**RECORD SET**
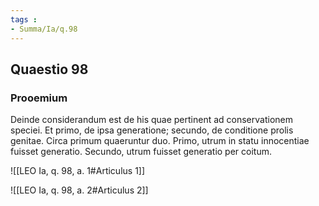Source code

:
 ```yaml
---
tags : 
- Summa/Ia/q.98
---
```


## Quaestio 98

### Prooemium

Deinde considerandum est de his quae pertinent ad conservationem speciei. Et primo, de ipsa generatione; secundo, de conditione prolis genitae. Circa primum quaeruntur duo. Primo, utrum in statu innocentiae fuisset generatio. Secundo, utrum fuisset generatio per coitum.

![[LEO Ia, q. 98, a. 1#Articulus 1]]

![[LEO Ia, q. 98, a. 2#Articulus 2]]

**THE PROBLEM**
Filter by the word "Articulus": copy every line of the data that holds it.

**EXERCISE OUTPUT**
![[LEO Ia, q. 98, a. 1#Articulus 1]]
![[LEO Ia, q. 98, a. 2#Articulus 2]]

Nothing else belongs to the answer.